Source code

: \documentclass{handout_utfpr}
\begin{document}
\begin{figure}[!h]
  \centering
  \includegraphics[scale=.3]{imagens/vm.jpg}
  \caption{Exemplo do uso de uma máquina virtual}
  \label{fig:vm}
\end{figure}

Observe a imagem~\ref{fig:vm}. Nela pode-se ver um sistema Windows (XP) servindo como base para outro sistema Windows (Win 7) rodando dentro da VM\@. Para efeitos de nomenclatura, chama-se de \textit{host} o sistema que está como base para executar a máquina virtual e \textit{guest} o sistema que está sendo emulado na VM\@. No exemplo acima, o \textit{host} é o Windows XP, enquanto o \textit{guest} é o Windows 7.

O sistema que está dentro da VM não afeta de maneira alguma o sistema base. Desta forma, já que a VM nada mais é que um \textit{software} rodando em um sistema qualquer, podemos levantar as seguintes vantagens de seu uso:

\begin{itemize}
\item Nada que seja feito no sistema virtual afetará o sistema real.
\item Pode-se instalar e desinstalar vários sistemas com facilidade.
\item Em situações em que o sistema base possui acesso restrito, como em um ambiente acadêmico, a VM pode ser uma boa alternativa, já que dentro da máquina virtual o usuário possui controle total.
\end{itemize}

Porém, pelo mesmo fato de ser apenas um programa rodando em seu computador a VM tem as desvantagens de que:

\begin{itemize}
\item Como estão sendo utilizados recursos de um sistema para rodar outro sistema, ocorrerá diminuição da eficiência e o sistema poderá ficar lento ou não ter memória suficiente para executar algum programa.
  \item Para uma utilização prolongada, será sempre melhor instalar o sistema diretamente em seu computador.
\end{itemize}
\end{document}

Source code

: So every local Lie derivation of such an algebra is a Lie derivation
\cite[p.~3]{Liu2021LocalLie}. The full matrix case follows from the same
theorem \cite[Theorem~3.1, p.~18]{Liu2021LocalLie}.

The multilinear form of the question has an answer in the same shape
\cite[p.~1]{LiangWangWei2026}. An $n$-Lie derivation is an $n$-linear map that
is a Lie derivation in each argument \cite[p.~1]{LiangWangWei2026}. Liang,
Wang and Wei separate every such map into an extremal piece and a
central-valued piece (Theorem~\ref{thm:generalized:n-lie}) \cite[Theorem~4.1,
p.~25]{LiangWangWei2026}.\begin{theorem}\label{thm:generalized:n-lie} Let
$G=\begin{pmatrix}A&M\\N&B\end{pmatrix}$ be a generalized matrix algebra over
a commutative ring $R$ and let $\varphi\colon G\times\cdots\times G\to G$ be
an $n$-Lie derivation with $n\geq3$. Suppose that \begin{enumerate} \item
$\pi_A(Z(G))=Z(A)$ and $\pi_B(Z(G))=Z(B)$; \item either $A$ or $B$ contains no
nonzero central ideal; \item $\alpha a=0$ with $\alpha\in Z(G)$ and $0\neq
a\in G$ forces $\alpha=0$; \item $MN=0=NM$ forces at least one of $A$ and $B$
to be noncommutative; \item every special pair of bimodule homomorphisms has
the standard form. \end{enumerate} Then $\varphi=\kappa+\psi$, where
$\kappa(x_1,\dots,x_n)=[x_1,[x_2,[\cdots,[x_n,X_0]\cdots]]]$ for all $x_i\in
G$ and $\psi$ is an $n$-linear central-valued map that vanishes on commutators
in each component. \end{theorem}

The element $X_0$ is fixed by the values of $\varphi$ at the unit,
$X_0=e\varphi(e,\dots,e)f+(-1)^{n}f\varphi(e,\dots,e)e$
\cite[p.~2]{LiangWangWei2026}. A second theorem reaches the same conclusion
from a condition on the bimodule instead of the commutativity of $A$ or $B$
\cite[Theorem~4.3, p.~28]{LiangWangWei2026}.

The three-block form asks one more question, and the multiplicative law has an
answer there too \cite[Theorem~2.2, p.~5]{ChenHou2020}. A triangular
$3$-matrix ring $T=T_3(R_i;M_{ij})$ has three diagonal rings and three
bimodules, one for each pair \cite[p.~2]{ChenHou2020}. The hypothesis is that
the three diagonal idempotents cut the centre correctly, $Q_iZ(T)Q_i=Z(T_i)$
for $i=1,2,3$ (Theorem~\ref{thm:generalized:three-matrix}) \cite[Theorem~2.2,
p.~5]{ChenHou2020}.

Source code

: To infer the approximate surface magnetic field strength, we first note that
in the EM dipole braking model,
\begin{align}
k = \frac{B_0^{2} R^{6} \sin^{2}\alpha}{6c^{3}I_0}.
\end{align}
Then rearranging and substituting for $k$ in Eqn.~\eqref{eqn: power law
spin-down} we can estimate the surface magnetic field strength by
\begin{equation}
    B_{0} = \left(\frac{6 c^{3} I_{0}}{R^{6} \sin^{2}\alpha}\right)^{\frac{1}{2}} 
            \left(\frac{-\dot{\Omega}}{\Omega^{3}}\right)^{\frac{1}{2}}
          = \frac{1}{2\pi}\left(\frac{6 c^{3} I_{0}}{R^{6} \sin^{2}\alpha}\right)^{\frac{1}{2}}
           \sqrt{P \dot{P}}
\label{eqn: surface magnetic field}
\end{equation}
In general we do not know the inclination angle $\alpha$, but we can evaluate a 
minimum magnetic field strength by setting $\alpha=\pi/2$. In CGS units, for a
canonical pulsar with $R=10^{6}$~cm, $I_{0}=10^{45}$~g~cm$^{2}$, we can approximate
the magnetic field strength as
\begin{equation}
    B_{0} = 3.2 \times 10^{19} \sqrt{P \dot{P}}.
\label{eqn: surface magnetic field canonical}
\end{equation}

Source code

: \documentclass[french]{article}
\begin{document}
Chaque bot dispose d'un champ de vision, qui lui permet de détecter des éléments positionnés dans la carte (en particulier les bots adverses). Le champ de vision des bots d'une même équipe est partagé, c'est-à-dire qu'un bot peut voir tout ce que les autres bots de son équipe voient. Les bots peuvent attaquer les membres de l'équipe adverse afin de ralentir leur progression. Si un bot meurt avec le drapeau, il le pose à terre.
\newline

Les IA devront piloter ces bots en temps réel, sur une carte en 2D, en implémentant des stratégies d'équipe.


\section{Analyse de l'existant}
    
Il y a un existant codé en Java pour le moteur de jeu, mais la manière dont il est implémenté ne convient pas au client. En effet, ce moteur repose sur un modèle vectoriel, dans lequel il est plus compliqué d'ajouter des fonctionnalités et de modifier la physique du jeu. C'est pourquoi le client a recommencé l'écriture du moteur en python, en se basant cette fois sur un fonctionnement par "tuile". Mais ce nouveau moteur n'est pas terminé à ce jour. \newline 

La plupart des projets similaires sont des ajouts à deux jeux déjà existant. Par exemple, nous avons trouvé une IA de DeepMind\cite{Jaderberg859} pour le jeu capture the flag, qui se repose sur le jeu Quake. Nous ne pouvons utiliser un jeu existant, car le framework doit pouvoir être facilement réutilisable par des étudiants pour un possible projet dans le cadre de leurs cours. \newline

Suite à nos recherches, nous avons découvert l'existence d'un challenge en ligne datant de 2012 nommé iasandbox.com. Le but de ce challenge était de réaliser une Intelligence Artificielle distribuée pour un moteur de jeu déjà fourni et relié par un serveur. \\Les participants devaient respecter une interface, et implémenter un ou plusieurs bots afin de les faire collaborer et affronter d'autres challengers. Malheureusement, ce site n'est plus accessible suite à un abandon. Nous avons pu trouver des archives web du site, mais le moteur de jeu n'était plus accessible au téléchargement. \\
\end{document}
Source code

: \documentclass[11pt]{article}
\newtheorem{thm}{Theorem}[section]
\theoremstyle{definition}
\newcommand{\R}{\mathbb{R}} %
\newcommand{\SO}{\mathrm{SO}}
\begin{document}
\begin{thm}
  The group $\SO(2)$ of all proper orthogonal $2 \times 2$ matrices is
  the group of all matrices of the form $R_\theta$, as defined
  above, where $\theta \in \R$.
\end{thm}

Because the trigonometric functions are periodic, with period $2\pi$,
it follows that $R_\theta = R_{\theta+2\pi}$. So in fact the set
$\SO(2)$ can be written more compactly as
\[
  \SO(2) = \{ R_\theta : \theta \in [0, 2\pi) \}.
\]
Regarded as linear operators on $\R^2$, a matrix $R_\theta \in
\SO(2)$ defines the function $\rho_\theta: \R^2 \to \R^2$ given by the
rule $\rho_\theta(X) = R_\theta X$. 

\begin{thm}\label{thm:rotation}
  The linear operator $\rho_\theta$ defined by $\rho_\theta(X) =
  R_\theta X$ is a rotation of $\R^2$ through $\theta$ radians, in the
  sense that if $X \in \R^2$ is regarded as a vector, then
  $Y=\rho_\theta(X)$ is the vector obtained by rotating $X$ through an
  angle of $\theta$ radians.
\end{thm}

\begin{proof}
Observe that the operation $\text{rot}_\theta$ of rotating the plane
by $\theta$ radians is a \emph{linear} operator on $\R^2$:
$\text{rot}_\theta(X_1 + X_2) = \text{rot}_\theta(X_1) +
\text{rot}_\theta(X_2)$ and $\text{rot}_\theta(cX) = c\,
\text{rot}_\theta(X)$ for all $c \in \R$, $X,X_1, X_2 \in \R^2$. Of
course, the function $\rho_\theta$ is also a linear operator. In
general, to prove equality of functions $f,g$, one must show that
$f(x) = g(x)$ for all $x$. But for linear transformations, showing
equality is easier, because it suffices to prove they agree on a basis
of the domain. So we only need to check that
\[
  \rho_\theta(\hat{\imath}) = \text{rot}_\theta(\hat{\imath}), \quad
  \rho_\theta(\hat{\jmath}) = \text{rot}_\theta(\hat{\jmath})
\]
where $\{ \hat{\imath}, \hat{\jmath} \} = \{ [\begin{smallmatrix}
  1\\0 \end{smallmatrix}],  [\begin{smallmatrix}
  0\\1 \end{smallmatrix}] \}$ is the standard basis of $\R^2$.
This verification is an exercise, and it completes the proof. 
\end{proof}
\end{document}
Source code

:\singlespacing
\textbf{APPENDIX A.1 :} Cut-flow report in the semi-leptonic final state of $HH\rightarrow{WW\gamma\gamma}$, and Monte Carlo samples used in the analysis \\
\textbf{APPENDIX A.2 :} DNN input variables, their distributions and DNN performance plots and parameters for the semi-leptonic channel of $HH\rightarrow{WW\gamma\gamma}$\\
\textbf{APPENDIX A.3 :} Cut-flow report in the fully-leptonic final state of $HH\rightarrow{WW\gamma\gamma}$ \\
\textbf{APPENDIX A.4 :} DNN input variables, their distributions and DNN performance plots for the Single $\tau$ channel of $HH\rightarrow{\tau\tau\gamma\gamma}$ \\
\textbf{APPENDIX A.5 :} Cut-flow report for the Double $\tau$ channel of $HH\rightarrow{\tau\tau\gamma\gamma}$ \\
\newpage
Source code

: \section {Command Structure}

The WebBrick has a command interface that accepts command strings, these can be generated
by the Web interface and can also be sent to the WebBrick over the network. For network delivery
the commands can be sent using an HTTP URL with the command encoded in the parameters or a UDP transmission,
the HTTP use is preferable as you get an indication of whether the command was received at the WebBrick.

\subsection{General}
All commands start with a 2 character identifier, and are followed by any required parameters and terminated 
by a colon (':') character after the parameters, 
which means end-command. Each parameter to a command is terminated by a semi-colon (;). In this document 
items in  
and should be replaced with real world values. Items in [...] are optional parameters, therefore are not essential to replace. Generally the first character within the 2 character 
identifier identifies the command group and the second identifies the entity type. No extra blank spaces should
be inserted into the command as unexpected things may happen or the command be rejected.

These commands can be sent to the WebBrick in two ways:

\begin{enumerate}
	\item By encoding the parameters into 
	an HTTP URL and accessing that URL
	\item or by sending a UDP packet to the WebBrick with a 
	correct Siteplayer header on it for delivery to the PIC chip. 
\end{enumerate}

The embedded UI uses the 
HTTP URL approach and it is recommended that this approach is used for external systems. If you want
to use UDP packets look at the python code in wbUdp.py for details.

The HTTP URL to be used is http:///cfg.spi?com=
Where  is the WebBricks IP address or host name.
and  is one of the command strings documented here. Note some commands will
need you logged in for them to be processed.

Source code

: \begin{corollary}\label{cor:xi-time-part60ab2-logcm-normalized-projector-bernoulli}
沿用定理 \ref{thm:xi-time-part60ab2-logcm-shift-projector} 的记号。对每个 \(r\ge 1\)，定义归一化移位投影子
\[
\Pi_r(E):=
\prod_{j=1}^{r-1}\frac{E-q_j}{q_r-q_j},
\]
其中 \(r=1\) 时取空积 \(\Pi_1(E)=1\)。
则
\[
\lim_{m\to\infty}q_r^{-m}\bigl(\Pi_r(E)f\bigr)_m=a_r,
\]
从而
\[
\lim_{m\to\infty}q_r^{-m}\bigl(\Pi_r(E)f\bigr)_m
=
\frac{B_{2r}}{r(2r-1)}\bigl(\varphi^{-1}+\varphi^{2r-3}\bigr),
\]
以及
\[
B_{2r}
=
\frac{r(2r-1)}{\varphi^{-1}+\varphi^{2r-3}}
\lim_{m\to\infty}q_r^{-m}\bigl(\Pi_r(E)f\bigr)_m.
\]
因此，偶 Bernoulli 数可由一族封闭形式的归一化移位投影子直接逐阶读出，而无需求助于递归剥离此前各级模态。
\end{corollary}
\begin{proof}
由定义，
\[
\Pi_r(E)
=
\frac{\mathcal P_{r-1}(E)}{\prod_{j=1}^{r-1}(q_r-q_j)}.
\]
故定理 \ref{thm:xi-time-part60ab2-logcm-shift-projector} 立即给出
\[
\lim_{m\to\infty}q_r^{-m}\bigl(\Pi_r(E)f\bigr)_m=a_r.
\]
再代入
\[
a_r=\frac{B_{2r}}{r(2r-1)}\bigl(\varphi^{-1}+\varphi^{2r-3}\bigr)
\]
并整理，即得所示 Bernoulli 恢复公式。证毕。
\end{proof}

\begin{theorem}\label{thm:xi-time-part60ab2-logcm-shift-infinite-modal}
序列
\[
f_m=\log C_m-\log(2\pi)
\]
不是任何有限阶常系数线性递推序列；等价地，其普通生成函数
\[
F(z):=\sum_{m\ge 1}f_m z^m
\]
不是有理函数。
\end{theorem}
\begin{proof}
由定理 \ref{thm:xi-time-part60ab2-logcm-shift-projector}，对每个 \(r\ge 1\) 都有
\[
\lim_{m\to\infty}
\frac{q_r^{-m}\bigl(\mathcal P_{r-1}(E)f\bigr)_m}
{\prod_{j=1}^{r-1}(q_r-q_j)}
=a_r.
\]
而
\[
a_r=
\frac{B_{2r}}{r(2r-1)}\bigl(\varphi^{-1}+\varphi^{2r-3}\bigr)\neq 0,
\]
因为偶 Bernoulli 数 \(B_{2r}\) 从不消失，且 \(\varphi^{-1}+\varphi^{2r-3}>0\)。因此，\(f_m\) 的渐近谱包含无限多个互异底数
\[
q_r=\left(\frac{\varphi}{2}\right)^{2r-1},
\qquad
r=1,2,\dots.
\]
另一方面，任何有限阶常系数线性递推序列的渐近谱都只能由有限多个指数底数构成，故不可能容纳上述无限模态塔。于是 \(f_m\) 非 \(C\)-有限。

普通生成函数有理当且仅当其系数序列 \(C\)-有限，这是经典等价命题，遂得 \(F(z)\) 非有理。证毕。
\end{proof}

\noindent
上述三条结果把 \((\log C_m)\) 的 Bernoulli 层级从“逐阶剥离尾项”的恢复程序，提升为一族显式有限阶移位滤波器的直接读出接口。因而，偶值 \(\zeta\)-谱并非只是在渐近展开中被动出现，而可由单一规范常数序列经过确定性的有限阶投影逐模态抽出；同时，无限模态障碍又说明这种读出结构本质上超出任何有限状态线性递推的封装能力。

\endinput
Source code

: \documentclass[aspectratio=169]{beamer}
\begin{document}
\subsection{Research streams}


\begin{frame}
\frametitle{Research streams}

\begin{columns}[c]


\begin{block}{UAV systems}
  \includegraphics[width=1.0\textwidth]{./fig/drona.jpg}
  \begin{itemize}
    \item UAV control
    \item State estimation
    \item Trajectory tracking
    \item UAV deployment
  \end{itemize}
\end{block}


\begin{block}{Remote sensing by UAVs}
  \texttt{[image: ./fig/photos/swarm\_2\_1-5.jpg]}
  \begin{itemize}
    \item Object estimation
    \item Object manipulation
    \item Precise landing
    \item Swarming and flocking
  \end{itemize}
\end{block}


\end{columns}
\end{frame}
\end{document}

========================================

Find the string "from" in the listing and return every line that holds it.

**EXERCISE ANSWER**
\cite[p.~3]{Liu2021LocalLie}. The full matrix case follows from the same
from a condition on the bimodule instead of the commutativity of $A$ or $B$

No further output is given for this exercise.